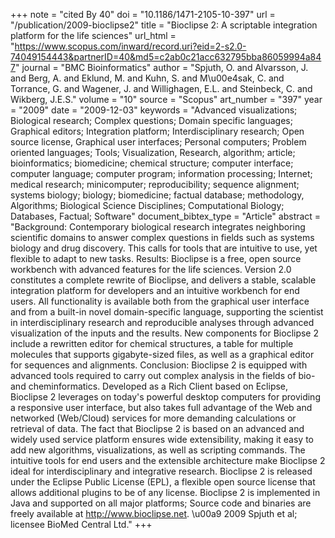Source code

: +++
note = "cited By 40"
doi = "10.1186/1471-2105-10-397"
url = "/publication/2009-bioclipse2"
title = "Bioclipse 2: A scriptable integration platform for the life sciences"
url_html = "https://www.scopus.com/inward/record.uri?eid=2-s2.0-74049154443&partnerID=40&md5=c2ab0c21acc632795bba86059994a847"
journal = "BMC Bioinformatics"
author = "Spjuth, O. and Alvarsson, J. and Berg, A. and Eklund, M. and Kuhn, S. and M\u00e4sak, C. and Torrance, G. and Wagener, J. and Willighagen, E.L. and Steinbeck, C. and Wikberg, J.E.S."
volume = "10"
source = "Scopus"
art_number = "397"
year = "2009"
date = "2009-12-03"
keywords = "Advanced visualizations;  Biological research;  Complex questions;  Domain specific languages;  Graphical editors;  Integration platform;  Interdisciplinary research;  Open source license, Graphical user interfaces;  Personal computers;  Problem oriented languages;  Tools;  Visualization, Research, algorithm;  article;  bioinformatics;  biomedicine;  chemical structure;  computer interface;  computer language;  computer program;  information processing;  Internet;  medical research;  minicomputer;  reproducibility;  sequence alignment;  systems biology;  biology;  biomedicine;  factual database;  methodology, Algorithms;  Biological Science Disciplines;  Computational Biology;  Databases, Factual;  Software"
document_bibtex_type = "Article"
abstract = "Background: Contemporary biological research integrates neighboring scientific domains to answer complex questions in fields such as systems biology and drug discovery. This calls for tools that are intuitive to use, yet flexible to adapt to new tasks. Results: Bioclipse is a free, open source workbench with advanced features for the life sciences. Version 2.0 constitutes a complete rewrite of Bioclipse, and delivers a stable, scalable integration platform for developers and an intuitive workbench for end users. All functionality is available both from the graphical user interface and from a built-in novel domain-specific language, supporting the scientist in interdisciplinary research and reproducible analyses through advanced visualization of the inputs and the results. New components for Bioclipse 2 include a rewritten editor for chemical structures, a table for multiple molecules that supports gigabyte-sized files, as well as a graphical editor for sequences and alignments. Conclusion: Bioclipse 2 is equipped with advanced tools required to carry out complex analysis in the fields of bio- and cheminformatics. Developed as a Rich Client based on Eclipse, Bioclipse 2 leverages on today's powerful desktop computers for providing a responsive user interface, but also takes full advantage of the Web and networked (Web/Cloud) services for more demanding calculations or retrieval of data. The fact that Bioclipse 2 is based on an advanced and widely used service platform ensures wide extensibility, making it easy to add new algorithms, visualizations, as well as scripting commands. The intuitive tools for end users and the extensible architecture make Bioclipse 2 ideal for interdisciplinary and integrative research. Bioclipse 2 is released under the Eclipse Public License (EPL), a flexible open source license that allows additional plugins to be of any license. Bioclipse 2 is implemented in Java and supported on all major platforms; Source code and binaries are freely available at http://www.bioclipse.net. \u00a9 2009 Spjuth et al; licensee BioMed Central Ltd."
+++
---
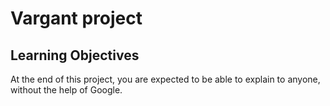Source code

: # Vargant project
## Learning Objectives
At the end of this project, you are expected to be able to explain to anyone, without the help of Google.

◆ What you will do: Tell how many lines in the data hold the string "project". Only the number is wanted.

◆ Exercise response: 2